Putra tersenyum, menyambut uluran tangan Kartika dan merundukan kepala sedikit.

Banyak yang berbisik-bisik sesaat setelah Putra keluar dari ruangan Kartika. Mereka menyusul pimpinan grup Dana tersebut dan menodongnya dengan pertanyaan yang sama.

"Siapa itu, Mbak?"

Kartika tertawa ngakak, tak cuma para gadis, yang sudah bersuami pun masih terpikat dengan ketampanan Putra.

"Itu Putra Husein Malik, anaknya bos Malik Estate. Ganteng kan?"
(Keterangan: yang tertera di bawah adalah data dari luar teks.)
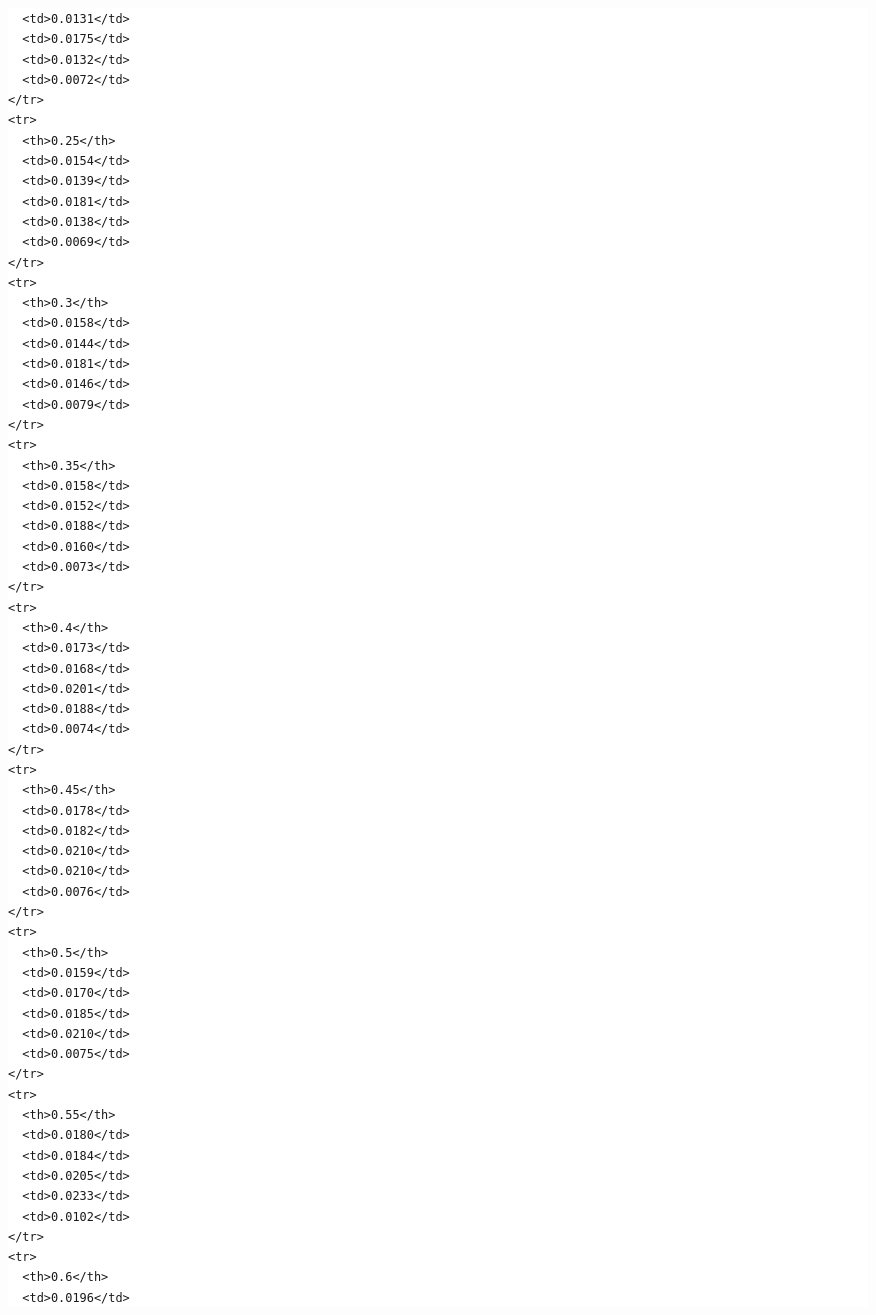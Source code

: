       <td>0.0131</td>
      <td>0.0175</td>
      <td>0.0132</td>
      <td>0.0072</td>
    </tr>
    <tr>
      <th>0.25</th>
      <td>0.0154</td>
      <td>0.0139</td>
      <td>0.0181</td>
      <td>0.0138</td>
      <td>0.0069</td>
    </tr>
    <tr>
      <th>0.3</th>
      <td>0.0158</td>
      <td>0.0144</td>
      <td>0.0181</td>
      <td>0.0146</td>
      <td>0.0079</td>
    </tr>
    <tr>
      <th>0.35</th>
      <td>0.0158</td>
      <td>0.0152</td>
      <td>0.0188</td>
      <td>0.0160</td>
      <td>0.0073</td>
    </tr>
    <tr>
      <th>0.4</th>
      <td>0.0173</td>
      <td>0.0168</td>
      <td>0.0201</td>
      <td>0.0188</td>
      <td>0.0074</td>
    </tr>
    <tr>
      <th>0.45</th>
      <td>0.0178</td>
      <td>0.0182</td>
      <td>0.0210</td>
      <td>0.0210</td>
      <td>0.0076</td>
    </tr>
    <tr>
      <th>0.5</th>
      <td>0.0159</td>
      <td>0.0170</td>
      <td>0.0185</td>
      <td>0.0210</td>
      <td>0.0075</td>
    </tr>
    <tr>
      <th>0.55</th>
      <td>0.0180</td>
      <td>0.0184</td>
      <td>0.0205</td>
      <td>0.0233</td>
      <td>0.0102</td>
    </tr>
    <tr>
      <th>0.6</th>
      <td>0.0196</td>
Mereka mengangguk serentak

"Mirip Park Seo Joon, Oppa!"

Salah satu pencinta drama korea tersenyum sambil menempel ke dinding dan membayangkan wajah salah satu actor ternama negeri gingseng itu. Mukanya menunjukkan tanda-tanda ingin sekali bisa kenal dengan Putra. Tapi sayangnya, si pemuda ganteng hanya berurusan sebentar saja di kantor mereka.

Putra terlihat cuek dan memilih memercepat langkah. Ia harus segera ke suatu tempat.

Sekejap saja, pemuda itu sudah berada di depan pagar rumah orang yang dituju. Ia membunyikan gembok dengan membenturkan besi itu ke pagar. Dan tak lama, pemilik rumah keluar, dengan stellan tank top hitam-hot pans muniko putih.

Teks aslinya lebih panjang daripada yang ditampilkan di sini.